As an avid reader of Bible-era historical fiction, Journey to the Ice by Jennifer Slattery piqued my interest from the moment I discovered it. Written for as a slender chapter book for children and young adults, I immediately slotted it into our family bedtime reading schedule. It soon became known as our “Makir” book – the name of the main character. “Do you want to read about Makir?” I’d ask, and was met with resounding answers in the affirmative each night.
Makir’s story takes place in the time period immediately following the worldwide flood which only Noah and his family survived. We find Makir living in the city of Babylon before the dawn of the ice age, amongst idol worshippers who have forgotten the one true God. The charismatic Nimrod, the mighty hunter — known for his slaying of giant lizards — is leading the push to build the tower of Babel in order to better commune with the ‘gods’ and establish himself as one.
It is into this rich setting that Makir finds himself being called into fellowship with the one true God - Yaweh. The details of daily life are woven into a narrative based upon a literal, young earth perspective. The seminal works for children set in this time period such as Life in the Great Ice Age by Michael and Beverly Oard, pick up where Journey to the Ice leaves off – but are much less readable, with a stronger emphasis on hard fact relation over narrative story-building. The successful novelization of this period proves to be much more memorable and accessible than the work of the Oard’s (which I would still recommend as a follow-up title.)

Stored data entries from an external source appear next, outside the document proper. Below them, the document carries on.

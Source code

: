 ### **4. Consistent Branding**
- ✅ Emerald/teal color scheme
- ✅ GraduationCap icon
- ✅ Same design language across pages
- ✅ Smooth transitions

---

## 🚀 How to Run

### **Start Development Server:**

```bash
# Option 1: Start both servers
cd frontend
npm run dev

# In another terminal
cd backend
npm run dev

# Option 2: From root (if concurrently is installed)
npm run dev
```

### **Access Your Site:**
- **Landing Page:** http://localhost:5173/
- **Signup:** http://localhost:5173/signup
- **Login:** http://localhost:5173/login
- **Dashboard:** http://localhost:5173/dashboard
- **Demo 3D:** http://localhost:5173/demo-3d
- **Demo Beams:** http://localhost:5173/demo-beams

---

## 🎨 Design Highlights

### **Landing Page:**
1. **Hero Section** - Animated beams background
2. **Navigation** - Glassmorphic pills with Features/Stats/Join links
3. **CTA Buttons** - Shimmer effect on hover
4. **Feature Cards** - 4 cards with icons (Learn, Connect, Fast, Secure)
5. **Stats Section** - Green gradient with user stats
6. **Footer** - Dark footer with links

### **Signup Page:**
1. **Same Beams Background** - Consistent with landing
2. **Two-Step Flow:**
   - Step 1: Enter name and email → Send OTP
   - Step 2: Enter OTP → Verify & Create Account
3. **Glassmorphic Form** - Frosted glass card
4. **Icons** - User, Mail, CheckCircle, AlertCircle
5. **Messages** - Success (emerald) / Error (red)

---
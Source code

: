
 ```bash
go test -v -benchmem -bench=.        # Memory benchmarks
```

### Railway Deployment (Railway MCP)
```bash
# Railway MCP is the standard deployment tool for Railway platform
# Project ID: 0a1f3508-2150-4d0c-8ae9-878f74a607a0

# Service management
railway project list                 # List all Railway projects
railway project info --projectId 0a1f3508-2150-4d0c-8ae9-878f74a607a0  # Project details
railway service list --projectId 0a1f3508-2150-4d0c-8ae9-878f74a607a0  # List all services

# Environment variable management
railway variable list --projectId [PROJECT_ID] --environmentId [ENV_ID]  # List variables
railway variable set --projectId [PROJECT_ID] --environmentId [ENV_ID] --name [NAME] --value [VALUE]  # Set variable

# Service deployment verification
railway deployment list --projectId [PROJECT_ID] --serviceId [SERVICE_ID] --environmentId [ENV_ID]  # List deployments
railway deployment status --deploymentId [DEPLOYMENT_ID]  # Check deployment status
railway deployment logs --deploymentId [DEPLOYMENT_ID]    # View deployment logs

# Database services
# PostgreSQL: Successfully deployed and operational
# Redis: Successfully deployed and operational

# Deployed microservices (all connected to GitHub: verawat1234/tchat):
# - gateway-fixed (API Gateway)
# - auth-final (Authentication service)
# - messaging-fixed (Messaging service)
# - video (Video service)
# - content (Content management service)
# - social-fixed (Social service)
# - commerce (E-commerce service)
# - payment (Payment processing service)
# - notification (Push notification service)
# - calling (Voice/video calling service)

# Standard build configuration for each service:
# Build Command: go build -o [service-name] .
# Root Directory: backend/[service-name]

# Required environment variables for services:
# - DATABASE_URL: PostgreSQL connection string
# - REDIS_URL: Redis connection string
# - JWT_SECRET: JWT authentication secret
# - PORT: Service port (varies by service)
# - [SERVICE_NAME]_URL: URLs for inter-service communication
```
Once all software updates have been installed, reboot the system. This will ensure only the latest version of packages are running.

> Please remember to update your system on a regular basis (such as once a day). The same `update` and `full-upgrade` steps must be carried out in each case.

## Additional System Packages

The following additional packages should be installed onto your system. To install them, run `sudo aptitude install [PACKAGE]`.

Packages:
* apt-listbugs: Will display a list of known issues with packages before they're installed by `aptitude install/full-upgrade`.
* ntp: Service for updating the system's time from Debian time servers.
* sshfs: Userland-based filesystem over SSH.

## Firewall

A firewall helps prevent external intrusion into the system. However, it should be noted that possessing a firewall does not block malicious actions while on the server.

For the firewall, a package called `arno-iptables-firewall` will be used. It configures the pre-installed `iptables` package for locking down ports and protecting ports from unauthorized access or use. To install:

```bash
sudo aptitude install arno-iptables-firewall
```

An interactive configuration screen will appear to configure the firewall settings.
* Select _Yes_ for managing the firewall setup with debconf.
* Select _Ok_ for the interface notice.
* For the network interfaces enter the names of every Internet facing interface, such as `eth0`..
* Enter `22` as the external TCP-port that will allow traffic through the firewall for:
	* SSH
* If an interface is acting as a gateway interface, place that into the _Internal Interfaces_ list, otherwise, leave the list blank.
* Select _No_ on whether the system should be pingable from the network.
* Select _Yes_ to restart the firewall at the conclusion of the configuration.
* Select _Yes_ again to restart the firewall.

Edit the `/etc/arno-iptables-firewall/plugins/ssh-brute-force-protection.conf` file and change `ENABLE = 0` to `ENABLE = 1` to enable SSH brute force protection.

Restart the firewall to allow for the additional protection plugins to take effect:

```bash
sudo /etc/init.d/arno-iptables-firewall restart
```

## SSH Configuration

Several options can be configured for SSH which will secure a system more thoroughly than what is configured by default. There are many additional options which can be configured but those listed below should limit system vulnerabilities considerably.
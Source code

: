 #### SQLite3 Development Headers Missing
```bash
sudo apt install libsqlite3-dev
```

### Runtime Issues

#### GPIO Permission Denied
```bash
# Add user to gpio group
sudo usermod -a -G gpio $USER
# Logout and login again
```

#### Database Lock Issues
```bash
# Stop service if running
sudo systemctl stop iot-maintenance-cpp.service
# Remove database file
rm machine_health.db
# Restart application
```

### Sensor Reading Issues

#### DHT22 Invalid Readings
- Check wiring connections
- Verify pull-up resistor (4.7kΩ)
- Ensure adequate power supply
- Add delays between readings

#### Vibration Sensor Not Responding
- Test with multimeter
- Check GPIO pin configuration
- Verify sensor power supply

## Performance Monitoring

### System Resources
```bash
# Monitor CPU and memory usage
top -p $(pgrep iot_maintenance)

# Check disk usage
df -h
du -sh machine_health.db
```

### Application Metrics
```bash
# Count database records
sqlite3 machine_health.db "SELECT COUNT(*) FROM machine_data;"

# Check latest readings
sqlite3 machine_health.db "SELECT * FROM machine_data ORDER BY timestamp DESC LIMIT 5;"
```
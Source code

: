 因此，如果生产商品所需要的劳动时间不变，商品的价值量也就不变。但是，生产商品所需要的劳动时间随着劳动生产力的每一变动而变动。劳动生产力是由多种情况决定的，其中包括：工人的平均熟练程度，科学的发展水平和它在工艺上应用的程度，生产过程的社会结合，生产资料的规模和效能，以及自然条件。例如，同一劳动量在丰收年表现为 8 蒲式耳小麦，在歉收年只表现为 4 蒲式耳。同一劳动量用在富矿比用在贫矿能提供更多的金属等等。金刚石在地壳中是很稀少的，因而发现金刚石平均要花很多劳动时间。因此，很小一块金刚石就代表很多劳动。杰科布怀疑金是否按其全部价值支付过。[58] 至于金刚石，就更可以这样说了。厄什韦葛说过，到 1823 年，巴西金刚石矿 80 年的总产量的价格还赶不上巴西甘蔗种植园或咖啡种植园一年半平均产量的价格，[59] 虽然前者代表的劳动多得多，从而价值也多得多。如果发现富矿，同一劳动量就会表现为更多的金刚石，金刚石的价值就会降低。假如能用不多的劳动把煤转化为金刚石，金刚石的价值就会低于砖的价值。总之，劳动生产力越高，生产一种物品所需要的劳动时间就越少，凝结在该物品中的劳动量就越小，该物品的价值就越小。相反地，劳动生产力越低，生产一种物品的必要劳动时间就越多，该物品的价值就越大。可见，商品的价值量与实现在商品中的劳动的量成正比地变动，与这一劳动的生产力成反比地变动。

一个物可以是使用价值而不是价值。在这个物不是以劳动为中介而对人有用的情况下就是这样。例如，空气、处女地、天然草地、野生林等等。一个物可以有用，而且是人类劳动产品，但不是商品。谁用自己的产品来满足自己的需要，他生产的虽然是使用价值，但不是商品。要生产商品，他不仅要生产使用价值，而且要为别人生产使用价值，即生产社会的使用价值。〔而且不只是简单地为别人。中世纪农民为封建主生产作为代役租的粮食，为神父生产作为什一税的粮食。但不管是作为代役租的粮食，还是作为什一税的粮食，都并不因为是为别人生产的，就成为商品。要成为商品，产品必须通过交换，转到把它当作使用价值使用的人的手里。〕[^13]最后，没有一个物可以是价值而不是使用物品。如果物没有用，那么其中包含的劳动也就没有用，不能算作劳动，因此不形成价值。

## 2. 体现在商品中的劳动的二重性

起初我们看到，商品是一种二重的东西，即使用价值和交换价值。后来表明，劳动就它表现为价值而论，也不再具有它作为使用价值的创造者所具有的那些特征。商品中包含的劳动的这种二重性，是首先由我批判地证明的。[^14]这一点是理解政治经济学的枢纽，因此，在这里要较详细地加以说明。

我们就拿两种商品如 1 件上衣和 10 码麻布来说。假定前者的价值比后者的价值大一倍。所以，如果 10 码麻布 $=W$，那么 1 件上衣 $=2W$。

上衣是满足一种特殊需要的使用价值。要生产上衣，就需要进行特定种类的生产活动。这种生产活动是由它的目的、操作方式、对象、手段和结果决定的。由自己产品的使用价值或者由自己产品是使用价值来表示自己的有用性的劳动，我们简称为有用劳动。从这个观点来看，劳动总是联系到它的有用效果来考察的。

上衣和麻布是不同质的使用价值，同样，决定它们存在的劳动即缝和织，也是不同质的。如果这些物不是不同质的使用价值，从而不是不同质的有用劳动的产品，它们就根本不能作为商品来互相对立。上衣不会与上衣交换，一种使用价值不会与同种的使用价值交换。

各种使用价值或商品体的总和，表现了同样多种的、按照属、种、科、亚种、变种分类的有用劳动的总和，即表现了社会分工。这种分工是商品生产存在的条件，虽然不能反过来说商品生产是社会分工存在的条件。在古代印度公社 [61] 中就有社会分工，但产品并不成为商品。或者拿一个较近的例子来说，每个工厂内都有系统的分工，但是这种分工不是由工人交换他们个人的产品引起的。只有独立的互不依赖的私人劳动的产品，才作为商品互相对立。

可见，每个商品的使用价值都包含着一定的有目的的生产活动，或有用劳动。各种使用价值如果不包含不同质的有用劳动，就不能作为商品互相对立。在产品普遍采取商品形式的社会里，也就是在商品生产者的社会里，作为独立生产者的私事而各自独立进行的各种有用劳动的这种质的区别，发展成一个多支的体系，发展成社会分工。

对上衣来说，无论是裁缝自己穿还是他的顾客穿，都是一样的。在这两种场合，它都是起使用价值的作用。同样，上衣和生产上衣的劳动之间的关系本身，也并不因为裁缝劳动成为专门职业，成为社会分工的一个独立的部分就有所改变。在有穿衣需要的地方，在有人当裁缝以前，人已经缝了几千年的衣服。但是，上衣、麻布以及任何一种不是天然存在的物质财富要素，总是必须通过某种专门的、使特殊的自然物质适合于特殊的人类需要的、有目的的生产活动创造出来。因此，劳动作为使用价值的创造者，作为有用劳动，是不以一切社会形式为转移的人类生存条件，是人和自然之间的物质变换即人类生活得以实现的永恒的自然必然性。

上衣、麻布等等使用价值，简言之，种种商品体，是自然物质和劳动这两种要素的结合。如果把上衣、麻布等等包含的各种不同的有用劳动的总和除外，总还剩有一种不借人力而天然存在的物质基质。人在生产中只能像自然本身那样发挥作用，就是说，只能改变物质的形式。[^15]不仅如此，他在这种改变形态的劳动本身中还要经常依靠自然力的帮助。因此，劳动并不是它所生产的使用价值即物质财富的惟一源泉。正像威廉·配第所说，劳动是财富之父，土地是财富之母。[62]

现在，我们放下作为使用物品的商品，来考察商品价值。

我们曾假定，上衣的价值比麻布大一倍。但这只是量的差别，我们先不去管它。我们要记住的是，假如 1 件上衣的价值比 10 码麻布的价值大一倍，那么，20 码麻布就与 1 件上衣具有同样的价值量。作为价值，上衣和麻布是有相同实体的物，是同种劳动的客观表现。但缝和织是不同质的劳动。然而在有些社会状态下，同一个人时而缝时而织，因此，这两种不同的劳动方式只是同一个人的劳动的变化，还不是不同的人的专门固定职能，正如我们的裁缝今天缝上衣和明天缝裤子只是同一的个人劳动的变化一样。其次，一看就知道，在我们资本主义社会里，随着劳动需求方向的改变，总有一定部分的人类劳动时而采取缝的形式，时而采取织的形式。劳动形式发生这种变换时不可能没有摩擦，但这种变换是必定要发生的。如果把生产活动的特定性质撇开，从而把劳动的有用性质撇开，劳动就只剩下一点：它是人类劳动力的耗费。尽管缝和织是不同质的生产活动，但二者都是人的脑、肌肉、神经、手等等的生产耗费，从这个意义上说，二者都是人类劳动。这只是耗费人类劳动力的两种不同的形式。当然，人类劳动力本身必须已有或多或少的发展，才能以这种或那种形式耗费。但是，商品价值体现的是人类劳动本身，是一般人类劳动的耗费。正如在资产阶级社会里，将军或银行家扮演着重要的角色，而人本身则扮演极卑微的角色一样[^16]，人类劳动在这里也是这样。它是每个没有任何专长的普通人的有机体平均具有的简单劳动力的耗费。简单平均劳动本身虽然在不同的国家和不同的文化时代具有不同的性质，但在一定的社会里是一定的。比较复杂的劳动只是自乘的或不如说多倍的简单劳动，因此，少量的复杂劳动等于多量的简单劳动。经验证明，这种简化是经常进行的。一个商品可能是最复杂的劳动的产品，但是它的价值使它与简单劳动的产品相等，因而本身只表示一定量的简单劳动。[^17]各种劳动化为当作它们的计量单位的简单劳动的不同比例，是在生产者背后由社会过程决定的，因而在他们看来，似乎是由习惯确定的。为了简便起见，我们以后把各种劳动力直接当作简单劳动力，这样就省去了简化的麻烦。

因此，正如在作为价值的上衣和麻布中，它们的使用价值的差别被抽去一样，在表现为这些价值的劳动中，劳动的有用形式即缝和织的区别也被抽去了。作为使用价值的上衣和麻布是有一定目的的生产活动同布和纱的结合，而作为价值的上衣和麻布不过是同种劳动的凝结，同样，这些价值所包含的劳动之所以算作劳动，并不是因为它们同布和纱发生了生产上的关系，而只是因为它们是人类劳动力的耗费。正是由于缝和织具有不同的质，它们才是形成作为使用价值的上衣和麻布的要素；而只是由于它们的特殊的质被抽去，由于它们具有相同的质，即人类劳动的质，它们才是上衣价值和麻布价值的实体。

The first two-thirds of the book are strongly written, with clear characterization and growing concern for Makir and his family as their city is divided after the confusion of languages and chaos ensues. As a newcomer to historical fiction, there are a couple of times where Slattery breaks into modern slang in her writing. The final third of the book is not written as descriptively as the previous portion. Slattery seems to skim hurriedly over the final events in the novel from a birds-eye view, and little compassion for Makir’s family is felt. Perhaps this is for the best when it comes to younger, sensitive children, as the family encounters hard times. Makir’s relationship with his creator also seems to take a backseat during this period.